Propos recueillis. par Marie-Christine Loriers-Augeard
136 LOGEMENTS AU DESSUS D'UN CENTRE ARTISANAL A IVRY.
S.E.M.I., MAITRE D'ouvrage
RENEE GAILHOUSTET, ARCHITECTE
Y. BUCKOWSKA, J.P. DESSE, M GRUTER, M. LAVANANT, J.L. SCHMITT, M. THOMSEN, ASSISTANTS
J.P. TOHIER, TECHNICIEN EN ECONOMIE
La façon dont ce bâtiment est organisé repose sur les options prises en 1968 dans le centre ville d'Ivry sous l'impulsion de Jean Renaudie :
· refuser les divisions technocratiques de l'espace, confronter dans une structure commune des éléments d'échelle et de fonction différentes, tenter de retrouver la diversité, la proximité, la capacité d'évolution des tissus anciens ;
· donner au logement toute son importance comme élément constitutif de la ville. Les relations sociales peuvent être facilitées, encouragées par un habitat individualisé, par le prolongement de l'espace intime vers des lieux extérieurs en relation avec la vie publique. Les enfants aussi doivent trouver dans un quartier central, avec ses contraintes et ses dangers, des espaces qui leur rendent la vie possible ;
· dans les relations qu'un bâtiment entretient avec la ville, ne pas considérer comme suffisant de soumettre l'architecture à des règlements d'urbanisme. Mais imaginer des propositions architecturales qui produiront de nouvelles possibilités en matière urbaine.

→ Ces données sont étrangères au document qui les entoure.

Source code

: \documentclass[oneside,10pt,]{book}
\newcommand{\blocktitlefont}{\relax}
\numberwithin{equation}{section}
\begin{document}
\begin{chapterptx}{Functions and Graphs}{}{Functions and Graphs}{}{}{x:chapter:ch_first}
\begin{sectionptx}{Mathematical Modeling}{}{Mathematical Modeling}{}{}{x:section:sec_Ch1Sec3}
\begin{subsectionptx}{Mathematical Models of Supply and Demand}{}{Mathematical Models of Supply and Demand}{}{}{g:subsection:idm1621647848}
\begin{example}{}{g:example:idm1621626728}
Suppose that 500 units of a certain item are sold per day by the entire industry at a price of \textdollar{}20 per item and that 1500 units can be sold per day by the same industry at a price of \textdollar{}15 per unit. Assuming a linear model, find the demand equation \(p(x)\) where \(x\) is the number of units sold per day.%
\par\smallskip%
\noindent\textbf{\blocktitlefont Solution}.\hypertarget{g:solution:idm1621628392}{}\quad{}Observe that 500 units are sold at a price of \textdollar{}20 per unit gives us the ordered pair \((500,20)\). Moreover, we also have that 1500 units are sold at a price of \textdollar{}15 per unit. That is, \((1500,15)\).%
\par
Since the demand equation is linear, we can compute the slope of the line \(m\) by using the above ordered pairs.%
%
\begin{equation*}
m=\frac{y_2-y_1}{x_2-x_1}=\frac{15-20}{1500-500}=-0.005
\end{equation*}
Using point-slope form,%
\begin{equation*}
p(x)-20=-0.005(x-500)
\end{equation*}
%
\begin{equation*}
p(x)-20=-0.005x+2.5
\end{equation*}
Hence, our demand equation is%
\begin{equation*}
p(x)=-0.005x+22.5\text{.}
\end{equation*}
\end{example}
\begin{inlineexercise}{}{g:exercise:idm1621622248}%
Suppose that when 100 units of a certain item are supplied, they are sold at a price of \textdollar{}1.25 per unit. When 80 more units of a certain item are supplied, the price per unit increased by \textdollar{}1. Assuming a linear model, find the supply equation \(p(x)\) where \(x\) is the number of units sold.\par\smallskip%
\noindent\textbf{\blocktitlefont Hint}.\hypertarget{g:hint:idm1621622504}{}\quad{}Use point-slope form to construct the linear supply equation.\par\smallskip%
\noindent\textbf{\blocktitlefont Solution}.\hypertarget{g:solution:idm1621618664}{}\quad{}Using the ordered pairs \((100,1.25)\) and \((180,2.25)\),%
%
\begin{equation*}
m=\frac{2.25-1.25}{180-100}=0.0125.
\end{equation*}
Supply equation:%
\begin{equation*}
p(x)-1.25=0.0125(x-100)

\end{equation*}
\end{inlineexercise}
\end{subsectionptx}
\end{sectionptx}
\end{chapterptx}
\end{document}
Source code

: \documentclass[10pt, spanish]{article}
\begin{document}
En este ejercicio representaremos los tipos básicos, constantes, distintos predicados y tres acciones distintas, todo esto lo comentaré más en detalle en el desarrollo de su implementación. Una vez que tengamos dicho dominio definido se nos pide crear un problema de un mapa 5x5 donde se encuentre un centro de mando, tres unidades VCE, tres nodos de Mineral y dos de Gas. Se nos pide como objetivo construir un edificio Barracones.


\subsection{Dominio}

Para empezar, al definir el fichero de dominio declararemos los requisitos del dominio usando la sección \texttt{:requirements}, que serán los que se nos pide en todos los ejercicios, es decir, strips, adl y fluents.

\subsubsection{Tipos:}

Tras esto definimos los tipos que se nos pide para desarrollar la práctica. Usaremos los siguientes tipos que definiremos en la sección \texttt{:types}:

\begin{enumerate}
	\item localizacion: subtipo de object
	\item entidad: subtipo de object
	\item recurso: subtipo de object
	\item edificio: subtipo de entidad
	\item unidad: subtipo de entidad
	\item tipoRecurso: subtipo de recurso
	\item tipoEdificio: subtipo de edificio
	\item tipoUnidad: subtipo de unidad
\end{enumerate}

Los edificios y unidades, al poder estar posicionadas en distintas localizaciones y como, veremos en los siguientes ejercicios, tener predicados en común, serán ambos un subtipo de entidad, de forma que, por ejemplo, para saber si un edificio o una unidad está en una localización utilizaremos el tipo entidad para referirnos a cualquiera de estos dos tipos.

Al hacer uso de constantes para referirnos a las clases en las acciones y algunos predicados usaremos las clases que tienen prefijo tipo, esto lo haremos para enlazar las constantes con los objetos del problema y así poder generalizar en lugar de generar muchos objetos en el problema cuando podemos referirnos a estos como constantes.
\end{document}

La desserte d'ateliers, de commerces et de 136 logements peut être l'occasion de créer entre deux rues importantes, un chemin public dont le caractère est défini, à la fois par ce qui se passe dans la ville alentour et par les choix propres au nouveau bâtiment : galeries longeant les rues, dessertes des halls en relation avec des jardins intérieurs, sur-hauteurs accentuant l'ambiguïté d'espaces abrités perçus comme lieux ouverts sur le ciel.
Nous ménageons des découvertes sur les espaces définis par des volumes de bâti, mais nous constituons aussi un morceau du parcours assurant les relations dans la ville. Cette référence à des réseaux de types différents exclut un dessin fonctionnel, hiérarchisé. Chacun doit pouvoir faire son propre chemin, trouver ses propres points de repère dans des espaces différenciés, que nous préférons à la lecture immédiate d'un ordonnancement unificateur.
Nous cherchons également à retrouver cette liberté d'utilisation, ce jeu entre dedans et dehors dans les plans des logements. Ceux-ci peuvent englober un patio, se refermer en deux ailes autour d'une terrasse - jardin, étager les espaces de vie sur des plans dénivelés rendant possible une perception de l'extérieur à partir d'espaces à la profondeur inhabituelle.
Les plans libres, comme on le sait depuis les années 20, s'accommodent bien d'une ossature ordonnée. Cette trame et toutes les contestations qui l'accompagnent - permettent une simplification des moyens constructifs ; elle ne peut prétendre à régenter un système ; les relations avec les autres bâtiments, le respect du terrain alentour, les contraintes propres des formes (alléger par des Porte-à-faux, articuler les Pénétrations des volumes, amplifier les vides intérieurs), autant de raisons pour accepter, dans cette structure, variations et accidents.
Il nous semble légitime d'accepter une façon de construire rationnelle, rapide, sans regrets nostalgiques pour un artisanat du bâti. Mais la mécanique de l'élément constructif ne devrait jamais imposer ses priorités au détriment d'un véritable savoir-faire des Professionnels de la construction et de choix architecturaux assurant l'unité formelle du bâtiment.